E.O. 12958: DECL: 05/07/2017
TAGS: PGOV PREL KDEM GY
SUBJECT: LOCAL ELECTIONS IN 2007: MAYBE YES, MAYBE NO
Classified By: Ambassador David M. Robinson for
reasons 1.4 (b) and (d)


C O N F I D E N T I A L GEORGETOWN 000445

SIPDIS

SIPDIS

E.O. 12958: DECL: 05/07/2017
TAGS: PGOV PREL KDEM GY
SUBJECT: LOCAL ELECTIONS IN 2007: MAYBE YES, MAYBE NO
Classified By: Ambassador David M. Robinson for
reasons 1.4 (b) and (d)



1. (U) Summary: Rhetoric about local elections, more than
ten years overdue, is heating up. The ruling People's
Progressive Party (PPP) wants them before the end of 2007;
the opposition People's National Congress (PNC) wants a new
voters list first. In the end, it may come down to what
President Bharrat Jagdeo wants, and he is leaning toward a
quick vote this year. Resident donors, including the U.S.,
Britain, Canada and the EU concur that voters need an
oportunity soon to repopulate organs of local government, but
without electoral and financial reform, municipal balloting
amounts to little more than democratic window dressing. We
should keep that in mind when the inevitable request for
money help comes in. End summary.


2. (U) Guyana last held local elections in 1994; the
constitution requires them every three years. In a recent
letter to the Guyana Elections Commission, Donald Ramotar,
head of the ruling PPP, demanded the lapse be fixed before
the end of 2007. He further insisted on using the existing
voters list, compiled in 2001, rather than wasting "another
two years" conducting the door-to-door update the opposition
PNC demands.


3. (U) PNC leader Robert Corbin pushed back, publicly
accusing the PPP of bad faith for ignoring the
recommendations of a bipartisan task force established to set
conditions for the past due vote. He said the group's draft
report proposed a number of reforms now pending legislative
action, including new electoral and municipal financing
mechanisms. He also rekindled the debate over the voters
list, saying he only reluctantly accepted it for the national
contest but would draw the line now. The list does not
reflect Guyana's large out-migration, mainly of Indo-Guyanese
PPP supporters, who the PNC wants off the list despite the
absence of a legal mechanism to remove migrants from the
rolls. Partisan bickering over the list nearly scuttled the
2006 presidential vote, and Corbin is demanding a revision
before he commits the PNC to a new round.

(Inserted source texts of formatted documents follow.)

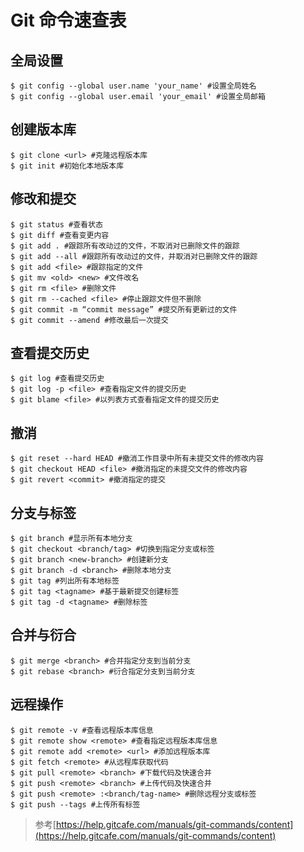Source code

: # Git 命令速查表

## 全局设置

    $ git config --global user.name 'your_name' #设置全局姓名
    $ git config --global user.email 'your_email' #设置全局邮箱

## 创建版本库

    $ git clone <url> #克隆远程版本库
    $ git init #初始化本地版本库

## 修改和提交

    $ git status #查看状态
    $ git diff #查看变更内容
    $ git add . #跟踪所有改动过的文件，不取消对已删除文件的跟踪
    $ git add --all #跟踪所有改动过的文件，并取消对已删除文件的跟踪
    $ git add <file> #跟踪指定的文件
    $ git mv <old> <new> #文件改名
    $ git rm <file> #删除文件
    $ git rm --cached <file> #停止跟踪文件但不删除
    $ git commit -m “commit message” #提交所有更新过的文件
    $ git commit --amend #修改最后一次提交

## 查看提交历史

    $ git log #查看提交历史
    $ git log -p <file> #查看指定文件的提交历史
    $ git blame <file> #以列表方式查看指定文件的提交历史

## 撤消

    $ git reset --hard HEAD #撤消工作目录中所有未提交文件的修改内容
    $ git checkout HEAD <file> #撤消指定的未提交文件的修改内容
    $ git revert <commit> #撤消指定的提交

## 分支与标签

    $ git branch #显示所有本地分支
    $ git checkout <branch/tag> #切换到指定分支或标签
    $ git branch <new-branch> #创建新分支
    $ git branch -d <branch> #删除本地分支
    $ git tag #列出所有本地标签
    $ git tag <tagname> #基于最新提交创建标签
    $ git tag -d <tagname> #删除标签

## 合并与衍合

    $ git merge <branch> #合并指定分支到当前分支
    $ git rebase <branch> #衍合指定分支到当前分支

## 远程操作

    $ git remote -v #查看远程版本库信息
    $ git remote show <remote> #查看指定远程版本库信息
    $ git remote add <remote> <url> #添加远程版本库
    $ git fetch <remote> #从远程库获取代码
    $ git pull <remote> <branch> #下载代码及快速合并
    $ git push <remote> <branch> #上传代码及快速合并
    $ git push <remote> :<branch/tag-name> #删除远程分支或标签
    $ git push --tags #上传所有标签

> 参考[https://help.gitcafe.com/manuals/git-commands/content](https://help.gitcafe.com/manuals/git-commands/content)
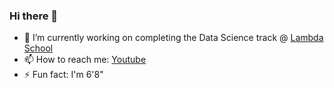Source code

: ### Hi there 👋

- 🔭 I’m currently working on completing the Data Science track @ [Lambda School](https://lambdaschool.com/)
- 📫 How to reach me: [Youtube](https://www.youtube.com/user/ImMzrly)
- ⚡ Fun fact: I'm 6'8"
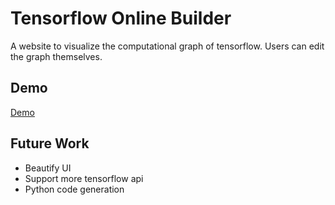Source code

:# Tensorflow Online Builder

A website to visualize the computational graph of tensorflow. Users can edit the graph themselves.

## Demo

[Demo](https://st9007a.github.io/tensorflow-online-builder)

## Future Work

- Beautify UI
- Support more tensorflow api
- Python code generation
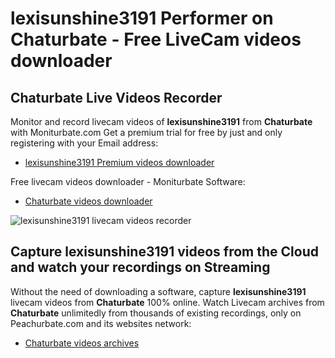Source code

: # lexisunshine3191 Performer on Chaturbate - Free LiveCam videos downloader

## Chaturbate Live Videos Recorder

Monitor and record livecam videos of **lexisunshine3191** from **Chaturbate** with Moniturbate.com
Get a premium trial for free by just and only registering with your Email address:
* [lexisunshine3191 Premium videos downloader](https://moniturbate.com/request-demo-licence-key.html)

Free livecam videos downloader - Moniturbate Software:
* [Chaturbate videos downloader](https://moniturbate.com/moniturbate-download-software.html)

![lexisunshine3191 livecam videos recorder](https://peachurnet.com/templates/moniturbate-software.png)


## Capture lexisunshine3191 videos from the Cloud and watch your recordings on Streaming

Without the need of downloading a software, capture **lexisunshine3191** livecam videos from **Chaturbate** 100% online.
Watch Livecam archives from **Chaturbate** unlimitedly from thousands of existing recordings, only on Peachurbate.com and its websites network:
* [Chaturbate videos archives](https://peachurnet.com/)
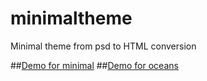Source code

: # minimaltheme
Minimal theme from psd to HTML conversion

##[Demo for minimal](https://glitch.com/~minimal-theme)
##[Demo for oceans](https://glitch.com/~oceans-edge)
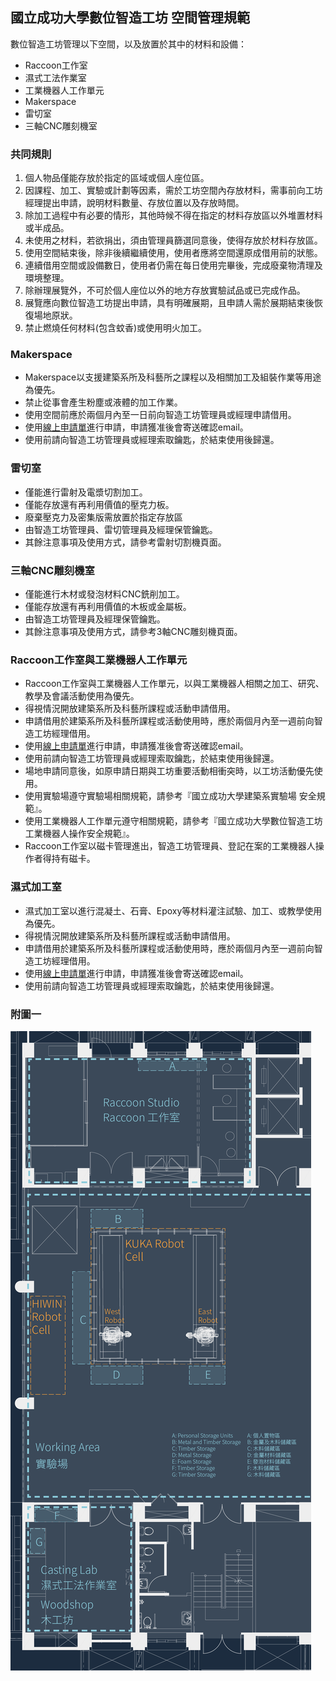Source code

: ## 國立成功大學數位智造工坊 空間管理規範

數位智造工坊管理以下空間，以及放置於其中的材料和設備：
  * Raccoon工作室
  * 濕式工法作業室
  * 工業機器人工作單元
  * Makerspace
  * 雷切室
  * 三軸CNC雕刻機室

### 共同規則
1. 個人物品僅能存放於指定的區域或個人座位區。
2. 因課程、加工、實驗或計劃等因素，需於工坊空間內存放材料，需事前向工坊經理提出申請，說明材料數量、存放位置以及存放時間。
3. 除加工過程中有必要的情形，其他時候不得在指定的材料存放區以外堆置材料或半成品。
4. 未使用之材料，若欲捐出，須由管理員篩選同意後，使得存放於材料存放區。
5. 使用空間結束後，除非後續繼續使用，使用者應將空間還原成借用前的狀態。
6. 連續借用空間或設備數日，使用者仍需在每日使用完畢後，完成廢棄物清理及環境整理。
7. 除辦理展覽外，不可於個人座位以外的地方存放實驗試品或已完成作品。
8. 展覽應向數位智造工坊提出申請，具有明確展期，且申請人需於展期結束後恢復場地原狀。
9. 禁止燃燒任何材料(包含蚊香)或使用明火加工。

### Makerspace
* Makerspace以支援建築系所及科藝所之課程以及相關加工及組裝作業等用途為優先。
* 禁止從事會產生粉塵或液體的加工作業。
* 使用空間前應於兩個月內至一日前向智造工坊管理員或經理申請借用。
* 使用[線上申請單](https://docs.google.com/forms/d/e/1FAIpQLSd6UzA2WbX7OkTVvDmLnoguLpXOh4YjRaojqegkJvUiVWt68w/viewform)進行申請，申請獲准後會寄送確認email。
* 使用前請向智造工坊管理員或經理索取鑰匙，於結束使用後歸還。

### 雷切室
* 僅能進行雷射及電漿切割加工。
* 僅能存放還有再利用價值的壓克力板。
* 廢棄壓克力及密集版需放置於指定存放區
* 由智造工坊管理員、雷切管理員及經理保管鑰匙。
* 其餘注意事項及使用方式，請參考雷射切割機頁面。

### 三軸CNC雕刻機室
* 僅能進行木材或發泡材料CNC銑削加工。
* 僅能存放還有再利用價值的木板或金屬板。
* 由智造工坊管理員及經理保管鑰匙。
* 其餘注意事項及使用方式，請參考3軸CNC雕刻機頁面。

### Raccoon工作室與工業機器人工作單元
* Raccoon工作室與工業機器人工作單元，以與工業機器人相關之加工、研究、教學及會議活動使用為優先。
* 得視情況開放建築系所及科藝所課程或活動申請借用。
* 申請借用於建築系所及科藝所課程或活動使用時，應於兩個月內至一週前向智造工坊經理借用。
* 使用[線上申請單](https://docs.google.com/forms/d/e/1FAIpQLSd6UzA2WbX7OkTVvDmLnoguLpXOh4YjRaojqegkJvUiVWt68w/viewform)進行申請，申請獲准後會寄送確認email。
* 使用前請向智造工坊管理員或經理索取鑰匙，於結束使用後歸還。
* 場地申請同意後，如原申請日期與工坊重要活動相衝突時，以工坊活動優先使用。
* 使用實驗場遵守實驗場相關規範，請參考『國立成功大學建築系實驗場 安全規範』。
* 使用工業機器人工作單元遵守相關規範，請參考『國立成功大學數位智造工坊 工業機器人操作安全規範』。
* Raccoon工作室以磁卡管理進出，智造工坊管理員、登記在案的工業機器人操作者得持有磁卡。

### 濕式加工室
* 濕式加工室以進行混凝土、石膏、Epoxy等材料灌注試驗、加工、或教學使用為優先。
* 得視情況開放建築系所及科藝所課程或活動申請借用。
* 申請借用於建築系所及科藝所課程或活動使用時，應於兩個月內至一週前向智造工坊經理借用。
* 使用[線上申請單](https://docs.google.com/forms/d/e/1FAIpQLSd6UzA2WbX7OkTVvDmLnoguLpXOh4YjRaojqegkJvUiVWt68w/viewform)進行申請，申請獲准後會寄送確認email。
* 使用前請向智造工坊管理員或經理索取鑰匙，於結束使用後歸還。

### 附圖一
![layout](/assets/img/about/Floor_plan_Arch_Tech_Bldg_GF_Cropped.png)

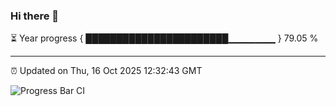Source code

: ### Hi there 👋

⏳ Year progress { ███████████████████████▁▁▁▁▁▁▁ } 79.05 %

---

⏰ Updated on Thu, 16 Oct 2025 12:32:43 GMT

![Progress Bar CI](https://github.com/liununu/liununu/workflows/Progress%20Bar%20CI/badge.svg)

4. (C) The DCM and Poloff met with PNC task force chair
Vincent Alexander and later with PPP chair Clinton Collymore
on May 4 and 5. Each deflected blame to the other for the
current stalemate. Alexander said the group last met in
January 2007 and failed to reach consensus on key issues.
Slightly askew from party-mate Corbin's version, Alexander
accused Collymore of sending an uncleared package of reforms
to the legislature. Collymore spat back, saying the task
force met regularly and achieved most of its goals, even
agreeing on the reforms he sent forward. He went on to
excoriate the PNC for "bellyaching for propaganda" on reform,
adding that a house-to-house voter update should be done
before elections in 2010 but was not necessary now. There is
no timetable for resumption of task force talks.


5. (U) President Jagdeo has made no public commitment on
timing, but has indicated he supports holding local elections
sometime this year. He acknowledges that municipal
governments are broken, and often simply absent, and tied
their revitalization to a larger reform package announced
shortly after his reelction in August. Informally, Jagdeo's
timetable calls for local elections in 2007, house-to-house
voter registration in 2008 and 2009, and another round of
municipal balloting in 2010, before scheduled national
elections in 2011. He is mum about the critical issues of
local budgets and the dynamics of political representation at
the sub-national level.


6. (C) Comment: Political decision-making in Guyana rests
with the president alone. If he wants local elections this
year, he will get them. His eye is on a bigger prize: making
sure his own successor comes from the PPP ranks in 2011.
Pushing a municipal vote now with the current list and
without governance reforms probably serves that purpose, at
least in eliminating one of the only issues giving some
traction to the opposition. If elections go forward, we
likely will be asked for funding. Locally, we agree with the
British, Canadians, and EU missions that our help should be
contingent on progress on key reforms first, including an
iron-clad budgeting system for municipalities, currently
hostage to the whims of cabinet level ministers, and clarity
on who is constitutionally entitled to vote. End comment.